At 10 a.m. the Mahdi sent orders to stop the massacre, which then ceased, and the Dervishes devoted themselves exclusively to looting. The Mahdi had promised his followers as much gold and silver as they could carry when Khartoum fell, and immense disappointment was expressed when they failed to find the expected treasure, for which Gordon's bank notes formed but a poor substitute.[125]

The bloodshed and cruelty which attended the massacre are said to be such as defy description. Nicola Leontides, the Greek Consul, had his hands first cut off and was then murdered. Martin Hansel, the Austrian Consul, and the oldest member of the European colony, was alive up to 2 p.m., when a party of Arabs, headed by his own janissary, entered his house and beheaded him, together with a man named Mulatte Skander, who lived with him. The two bodies were then taken outside, covered with petroleum and set fire to. The Austrian tailor, Klein, on making the sign of the cross, had his throat cut from ear to ear before the eyes of his wife and children. The savages then buried their lances in the body of his son, aged seventeen, who fell lifeless. The mother, a Venetian by birth, seized her son of five years old with one hand, and, holding her baby to her breast with the other, struggled heroically to prevent their taking her children from her. Eventually they seized her daughter, a girl of eighteen, who was carried off to add to the other booty taken.

Numbers of women, and even children, perished in the general slaughter. Of the survivors, all the young and good looking women and girls were taken off to the "Beit el Mal," the Mahdi's treasury, where the loot was ordered to be collected. There they lay exposed like cattle in a pen, awaiting their turn to be selected to fill the harems of the conquerors. The first choice lay with the Mahdi himself, then followed the various Emirs, each in order of his rank. The women who were not chosen were distributed among the soldiers. The old women were given a few rags with which to cover themselves, and then sent to the Dervish camp to eke out a miserable existence by begging.

The number of Europeans made prisoners is stated to have been about ninety altogether, besides several thousands of natives. Most of these were removed to Omdurman, where they were left to get on as best they could, and exposed to many privations.

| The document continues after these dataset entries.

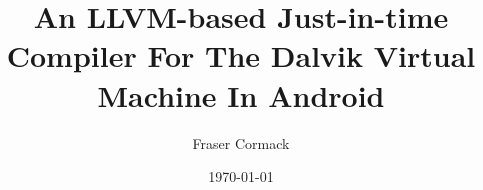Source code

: \documentclass[twoside,abbrevs,bsc,logo,notimes,frontabs]{styles/infthesis}
\title{An LLVM-based Just-in-time Compiler For The Dalvik Virtual Machine In Android}
\author{Fraser Cormack}
\date{\today}
\begin{document}
    \begin{preliminary}
        \maketitle

        
        \standarddeclaration
        \tableofcontents
	    \listoffigures
	    \lstlistoflistings
	\end{preliminary}

	
	
		
	
	
	
	
	
	\appendix
	

	
	
\end{document}
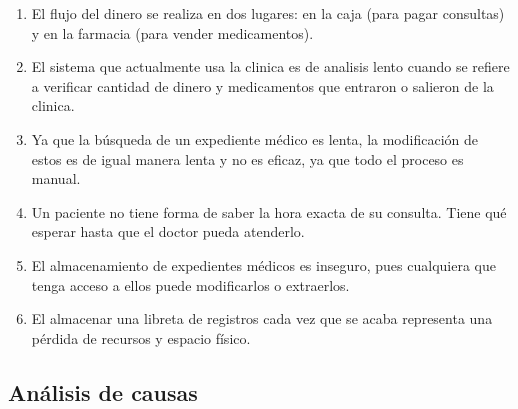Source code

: \begin{enumerate}
\item El flujo del dinero se realiza en dos lugares: en la caja (para pagar consultas) y en la farmacia (para vender medicamentos).
\item El sistema que actualmente usa la clinica es de analisis lento cuando se refiere a verificar cantidad de dinero y medicamentos que entraron o salieron de la clinica.%
\item Ya que la b\'usqueda de un expediente m\'edico es lenta, la modificaci\'on de estos es de igual manera lenta y no es eficaz, ya que todo el proceso es manual. %
\item Un paciente no tiene forma de saber la hora exacta de su consulta. Tiene qu\'e esperar hasta que el doctor pueda atenderlo.
\item El almacenamiento de expedientes m\'edicos es inseguro, pues cualquiera que tenga acceso a ellos puede modificarlos o extraerlos.
\item El almacenar una libreta de registros cada vez que se acaba representa una p\'erdida de recursos y espacio f\'isico.

\end{enumerate}

\subsection{Análisis de causas}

Only two days later, on the 28th, whilst the Mahdi's army was still engaged in celebrating the victory, Wilson's two steamers were observed slowly making their way up stream in the direction of the north end of Tuti Island, firing as they advanced both from guns and rifles. It was at once decided to oppose the landing of the red-coated soldiers who could be seen on board. All rushed to the river's bank, the women shouting "Môt lil Inglesi" ("Death to the English").

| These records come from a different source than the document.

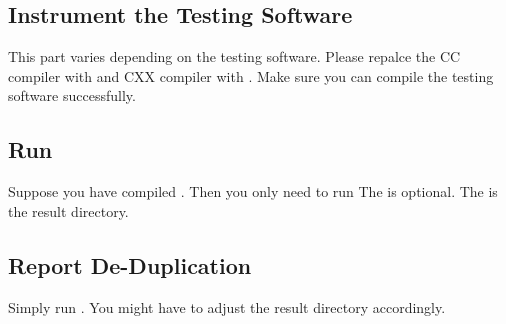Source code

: \begin{appendices}
\subsection{Instrument the Testing Software}
This part varies depending on the testing software.
%
Please repalce the CC compiler with  and CXX compiler with .
%
Make sure you can compile the testing software successfully.

\subsection{Run \sys}
Suppose you have compiled .
Then you only need to run 
The  is optional.
%
The  is the result directory.

\subsection{Report De-Duplication}
Simply run .
You might have to adjust the result directory accordingly.
\end{appendices}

After reaching a point mid-way between Tuti Island and the left bank of the White Nile, and apparently looking for indications as to the fate of Khartoum and Gordon, the steamers were seen to turn round and proceed down the river under a hail of bullets from the shore.

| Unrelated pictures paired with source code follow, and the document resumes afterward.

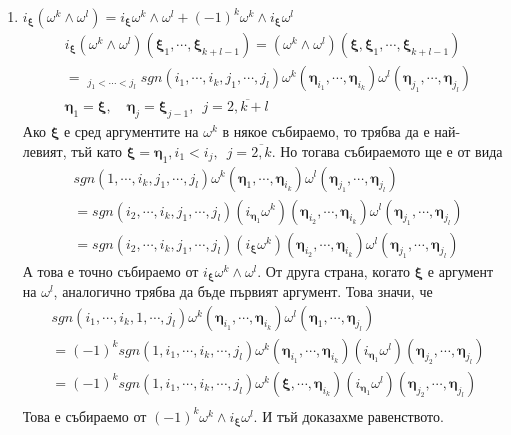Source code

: \documentclass[12pt]{article}
\newcommand\myxi[0]{\boldsymbol{\xi}}
\newcommand\myeta[0]{\boldsymbol{\eta}}
\begin{document}
\begin{large}
\begin{enumerate}
\item $i_{\myxi}(\omega^k \wedge \omega^l)=i_{\myxi}\omega^k \wedge \omega^l + (-1)^k \omega^k \wedge i_{\myxi}\omega^l$
\begin{align*}
&i_{\myxi}(\omega^k \wedge \omega^l)(\myxi_1,\cdots,\myxi_{k+l-1}) 
=(\omega^k \wedge \omega^l)(\myxi,\myxi_1,\cdots,\myxi_{k+l-1}) \\
&=\mathop{\sum_{i_1<\cdots<i_k}}_{j_1<\cdots<j_l} sgn(i_1,\cdots,i_k,j_1, \cdots,j_l)\omega^k(\myeta_{i_1},\cdots,\myeta_{i_k})\omega^l(\myeta_{j_1},\cdots,\myeta_{j_l}) \\
&\myeta_1=\myxi, \quad \myeta_j=\myxi_{j-1}, \enspace j=\overline{2,k+l}
\end{align*}
Ако $\myxi$ е сред аргументите на $\omega^k$ в някое събираемо, то трябва да е най-левият, тъй като $\myxi=\myeta_1, i_1<i_j, \enspace j=\overline{2,k}$. Но тогава събираемото ще е от вида
\begin{align*}
&sgn(1,\cdots,i_k,j_1, \cdots,j_l)\omega^k(\myeta_1,\cdots,\myeta_{i_k})\omega^l(\myeta_{j_1},\cdots,\myeta_{j_l}) \\
&=sgn(i_2,\cdots,i_k,j_1, \cdots,j_l) (i_{\myeta_1}\omega^k)(\myeta_{i_2},\cdots,\myeta_{i_k})\omega^l(\myeta_{j_1},\cdots,\myeta_{j_l}) \\
&=sgn(i_2,\cdots,i_k,j_1, \cdots,j_l) (i_{\myxi}\omega^k)(\myeta_{i_2},\cdots,\myeta_{i_k})\omega^l(\myeta_{j_1},\cdots,\myeta_{j_l}) 
\end{align*}
А това е точно събираемо от $i_{\myxi}\omega^k \wedge \omega^l$. От друга страна, когато $\myxi$ е аргумент на $\omega^l$, аналогично трябва да бъде първият аргумент. Това значи, че
\begin{align*}
&sgn(i_1,\cdots,i_k,1, \cdots,j_l)\omega^k(\myeta_{i_1},\cdots,\myeta_{i_k})\omega^l(\myeta_1,\cdots,\myeta_{j_l}) \\
&=(-1)^k sgn(1,i_1,\cdots,i_k, \cdots,j_l) \omega^k(\myeta_{i_1},\cdots,\myeta_{i_k})(i_{\myeta_1}\omega^l)(\myeta_{j_2},\cdots,\myeta_{j_l}) \\
&=(-1)^k sgn(1,i_1,\cdots,i_k, \cdots,j_l) \omega^k(\myxi,\cdots,\myeta_{i_k})(i_{\myeta_1}\omega^l)(\myeta_{j_2},\cdots,\myeta_{j_l}) \\
\end{align*}
Това е събираемо от $(-1)^k \omega^k \wedge i_{\myxi}\omega^l$. И тъй доказахме равенството.
\end{enumerate}


\end{large}
\end{document}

The news of the fall of Khartoum, after a siege of 317 days, or only nine days less than that of Sebastopol, reached the War Office in London at a quarter of an hour before midnight on the 4th February. It was communicated by a despatch from Lord Wolseley, sent from Korti, at 9.10 p.m. on the same day.

The War Office officials, many of whom were summoned on the receipt of the despatch, hesitated to believe the news it contained, until it should be confirmed by later intelligence, and the representatives of the Press Association were informed that nothing would be published till the following day. On the 5th the despatch appeared in the second edition of several of the morning papers, and England realized to the fullest extent the bitterness of a great national disappointment. All the gallantry and devotion of her officers and men had been unavailing; the costly Nile Expedition had proved a dismal failure; and Gordon had been allowed to perish.

The general feeling on the subject was intensified by the reflection that but two days elapsed between the fall of Khartoum and the arrival of the British troops before the town. The Government of Mr. Gladstone was severely reproached with having been once more "too late."